MAJALAH ICT – Jakarta. Penyelenggaraan pemilihan umum (pemilu) maupupun pemilihan kepala daerah (Pilkada) dengan penggunaan teknologi informasi diyakini mampu menekan biaya dan mempercepat proses perhitungan. Sehingga, perdebatan mengenai hasil quick count dan lamanya hasil final pemilu didapat, tidak perlu terjadi lagi. Dan Indonesia, sesungguhnya sudah bisa menyelenggarakan Pemilu secara elektronik.
Penggunaan teknologi electronic voting (e-voting) telah lama digarap para peneliti dari Peneliti dari Badan Pengkajian dan Penerapan Teknologi (BPPT).
"E-voting adalah perjuangan kita sejak 2009," ujar Andrari Grahitandaru peneliti dari Badan Pengkajian dan Penerapan Teknologi (BPPT) beberapa waktu lalu. Untuk menerapkan e-voting dibutuhkan waktu dua tahun, katanya.
Sementara itu, Peneliti LIPI Indria Samego mengatakan penggunaan sistem e-voting yang dapat menghemat biaya dan mempercepat proses perhitungan tersebut, dianggap tidak memiliki landasan yang kuat.
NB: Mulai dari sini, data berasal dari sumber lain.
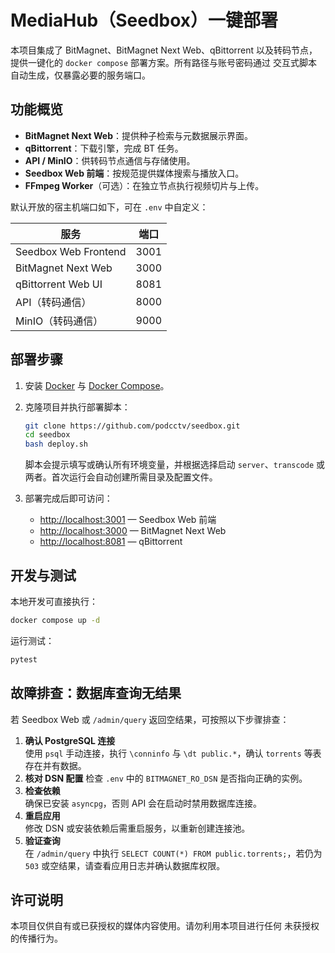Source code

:# MediaHub（Seedbox）一键部署

本项目集成了 BitMagnet、BitMagnet Next Web、qBittorrent 以及转码节点，
提供一键化的 `docker compose` 部署方案。所有路径与账号密码通过
交互式脚本自动生成，仅暴露必要的服务端口。

## 功能概览

- **BitMagnet Next Web**：提供种子检索与元数据展示界面。
- **qBittorrent**：下载引擎，完成 BT 任务。
- **API / MinIO**：供转码节点通信与存储使用。
- **Seedbox Web 前端**：按规范提供媒体搜索与播放入口。
- **FFmpeg Worker**（可选）：在独立节点执行视频切片与上传。

默认开放的宿主机端口如下，可在 `.env` 中自定义：

| 服务                | 端口 |
| ------------------- | ---- |
| Seedbox Web Frontend | 3001 |
| BitMagnet Next Web  | 3000 |
| qBittorrent Web UI  | 8081 |
| API（转码通信）     | 8000 |
| MinIO（转码通信）   | 9000 |

## 部署步骤

1. 安装 [Docker](https://docs.docker.com/engine/install/) 与
   [Docker Compose](https://docs.docker.com/compose/install/)。
2. 克隆项目并执行部署脚本：

   ```bash
   git clone https://github.com/podcctv/seedbox.git
   cd seedbox
   bash deploy.sh
   ```

   脚本会提示填写或确认所有环境变量，并根据选择启动 `server`、`transcode`
   或两者。首次运行会自动创建所需目录及配置文件。

3. 部署完成后即可访问：

   - <http://localhost:3001> — Seedbox Web 前端
   - <http://localhost:3000> — BitMagnet Next Web
   - <http://localhost:8081> — qBittorrent

## 开发与测试

本地开发可直接执行：

```bash
docker compose up -d
```

运行测试：

```bash
pytest
```

## 故障排查：数据库查询无结果

若 Seedbox Web 或 `/admin/query` 返回空结果，可按照以下步骤排查：

1. **确认 PostgreSQL 连接**  
   使用 `psql` 手动连接，执行 `\conninfo` 与 `\dt public.*`，确认 `torrents` 等表存在并有数据。
2. **核对 DSN 配置**
   检查 `.env` 中的 `BITMAGNET_RO_DSN` 是否指向正确的实例。
3. **检查依赖**  
   确保已安装 `asyncpg`，否则 API 会在启动时禁用数据库连接。
4. **重启应用**  
   修改 DSN 或安装依赖后需重启服务，以重新创建连接池。
5. **验证查询**  
   在 `/admin/query` 中执行 `SELECT COUNT(*) FROM public.torrents;`，若仍为 `503` 或空结果，请查看应用日志并确认数据库权限。

## 许可说明

本项目仅供自有或已获授权的媒体内容使用。请勿利用本项目进行任何
未获授权的传播行为。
Pasalnya, substansi pemilu adalah keseriusan penyelenggara dalam menyelegarakan pemilu. Ini karena hasil pemilu akan berpengaruh pada masa depan bangsa. Jadi, lanjutnya, permasalahan pemilu bukan pada murah atau mahalnya biaya, tapi lebih kepada keseriusan penyelenggaraan.
Di Indonesia pemakaian e-voting ini mulai diperkenalkan oleh BPPT sejak beberapa waktu lalu. Perangkat ini bisa digunakan pada Pemilu Nasional, juga bisa dipakai untuk berbagai pemilihan seperti Pilkada hingga pemilihan Kepala Desa (Pilkades). Sebelum merancang perangkat ini, BBPT telah mengkaji berbagai pengalaman kegagalan e-voting seperti yang pernah terjadi di beberapa negara seperti di Irlandia atau India, yang perangkatnya tidak dilengkapi oleh sistem verifikasi.
Namun begitu, e-voting bisa juga gagal. Seperti terjadi saat online voting di AS pada Oktober 2010 lalu. Di mana, para pejabat di Washington, D.C mendirikan sebuah sistem berbasis internet untuk pemilihan luar negeri yang akan memberikan suara mereka.